# Work instruction
Nothing but the lines from the one with "워커 노드 업그레이드" through the end of the listing below should appear in your reply, each copied exactly.

# Record set
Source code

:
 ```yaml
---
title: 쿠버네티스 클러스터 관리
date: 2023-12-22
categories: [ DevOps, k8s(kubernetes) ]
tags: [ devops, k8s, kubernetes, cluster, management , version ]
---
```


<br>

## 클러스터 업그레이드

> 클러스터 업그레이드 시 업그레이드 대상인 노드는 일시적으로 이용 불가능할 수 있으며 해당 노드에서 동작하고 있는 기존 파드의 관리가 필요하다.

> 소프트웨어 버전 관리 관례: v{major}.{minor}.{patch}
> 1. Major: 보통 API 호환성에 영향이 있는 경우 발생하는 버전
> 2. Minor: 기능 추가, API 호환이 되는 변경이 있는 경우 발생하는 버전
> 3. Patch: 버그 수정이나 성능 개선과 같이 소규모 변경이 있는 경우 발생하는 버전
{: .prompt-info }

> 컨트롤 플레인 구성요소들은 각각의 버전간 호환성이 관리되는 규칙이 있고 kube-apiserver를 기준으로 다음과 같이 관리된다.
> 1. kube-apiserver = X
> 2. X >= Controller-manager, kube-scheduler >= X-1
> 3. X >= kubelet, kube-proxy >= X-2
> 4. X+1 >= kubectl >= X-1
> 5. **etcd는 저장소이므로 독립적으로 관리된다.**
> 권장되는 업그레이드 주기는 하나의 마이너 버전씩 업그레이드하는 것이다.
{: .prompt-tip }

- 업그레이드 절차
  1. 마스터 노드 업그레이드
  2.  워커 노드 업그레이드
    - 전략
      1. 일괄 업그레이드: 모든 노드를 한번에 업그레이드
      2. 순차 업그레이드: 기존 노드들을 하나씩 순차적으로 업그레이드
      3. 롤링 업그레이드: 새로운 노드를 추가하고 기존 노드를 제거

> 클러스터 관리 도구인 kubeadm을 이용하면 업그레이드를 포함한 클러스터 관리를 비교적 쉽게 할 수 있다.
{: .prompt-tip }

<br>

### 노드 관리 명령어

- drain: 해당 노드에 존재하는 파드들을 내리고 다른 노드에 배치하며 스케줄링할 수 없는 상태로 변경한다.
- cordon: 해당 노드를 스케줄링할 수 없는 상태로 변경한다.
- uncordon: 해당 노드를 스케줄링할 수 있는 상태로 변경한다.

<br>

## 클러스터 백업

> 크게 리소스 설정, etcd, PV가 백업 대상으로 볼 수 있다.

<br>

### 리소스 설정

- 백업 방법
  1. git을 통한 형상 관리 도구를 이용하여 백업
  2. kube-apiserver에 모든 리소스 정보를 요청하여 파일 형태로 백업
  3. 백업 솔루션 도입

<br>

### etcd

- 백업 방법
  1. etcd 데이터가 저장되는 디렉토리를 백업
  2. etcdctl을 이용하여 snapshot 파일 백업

# Exercise answer
  2.  워커 노드 업그레이드
    - 전략
      1. 일괄 업그레이드: 모든 노드를 한번에 업그레이드
      2. 순차 업그레이드: 기존 노드들을 하나씩 순차적으로 업그레이드
      3. 롤링 업그레이드: 새로운 노드를 추가하고 기존 노드를 제거

> 클러스터 관리 도구인 kubeadm을 이용하면 업그레이드를 포함한 클러스터 관리를 비교적 쉽게 할 수 있다.
{: .prompt-tip }

<br>

### 노드 관리 명령어

- drain: 해당 노드에 존재하는 파드들을 내리고 다른 노드에 배치하며 스케줄링할 수 없는 상태로 변경한다.
- cordon: 해당 노드를 스케줄링할 수 없는 상태로 변경한다.
- uncordon: 해당 노드를 스케줄링할 수 있는 상태로 변경한다.

<br>

## 클러스터 백업

> 크게 리소스 설정, etcd, PV가 백업 대상으로 볼 수 있다.

<br>

### 리소스 설정

- 백업 방법
  1. git을 통한 형상 관리 도구를 이용하여 백업
  2. kube-apiserver에 모든 리소스 정보를 요청하여 파일 형태로 백업
  3. 백업 솔루션 도입

<br>

### etcd

- 백업 방법
  1. etcd 데이터가 저장되는 디렉토리를 백업
  2. etcdctl을 이용하여 snapshot 파일 백업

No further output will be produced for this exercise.